*** Record excerpts

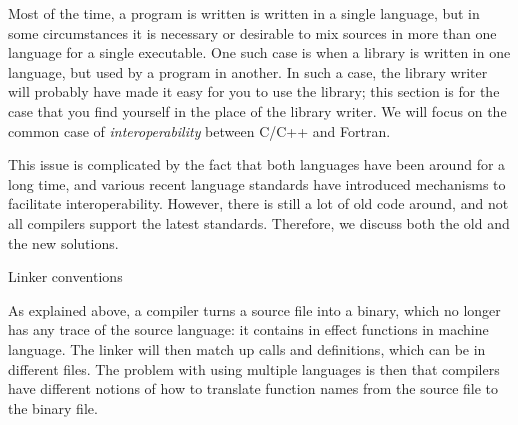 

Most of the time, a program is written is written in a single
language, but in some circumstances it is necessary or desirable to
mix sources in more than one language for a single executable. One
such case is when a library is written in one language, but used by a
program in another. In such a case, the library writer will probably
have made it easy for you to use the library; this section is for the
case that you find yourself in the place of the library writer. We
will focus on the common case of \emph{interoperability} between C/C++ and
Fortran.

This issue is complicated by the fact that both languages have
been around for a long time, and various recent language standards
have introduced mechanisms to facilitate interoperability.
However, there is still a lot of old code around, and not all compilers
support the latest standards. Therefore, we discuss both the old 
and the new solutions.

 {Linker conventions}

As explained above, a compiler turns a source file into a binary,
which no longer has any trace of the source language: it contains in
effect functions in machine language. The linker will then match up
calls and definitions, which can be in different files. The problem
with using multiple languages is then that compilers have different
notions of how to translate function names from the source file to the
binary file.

******

Assigned task -> In the reply, give again exactly the lines from the beginning of the entries above through the line with "will focus on"; pictures stay out.

Response to the exercise ->
Most of the time, a program is written is written in a single
language, but in some circumstances it is necessary or desirable to
mix sources in more than one language for a single executable. One
such case is when a library is written in one language, but used by a
program in another. In such a case, the library writer will probably
have made it easy for you to use the library; this section is for the
case that you find yourself in the place of the library writer. We
will focus on the common case of \emph{interoperability} between C/C++ and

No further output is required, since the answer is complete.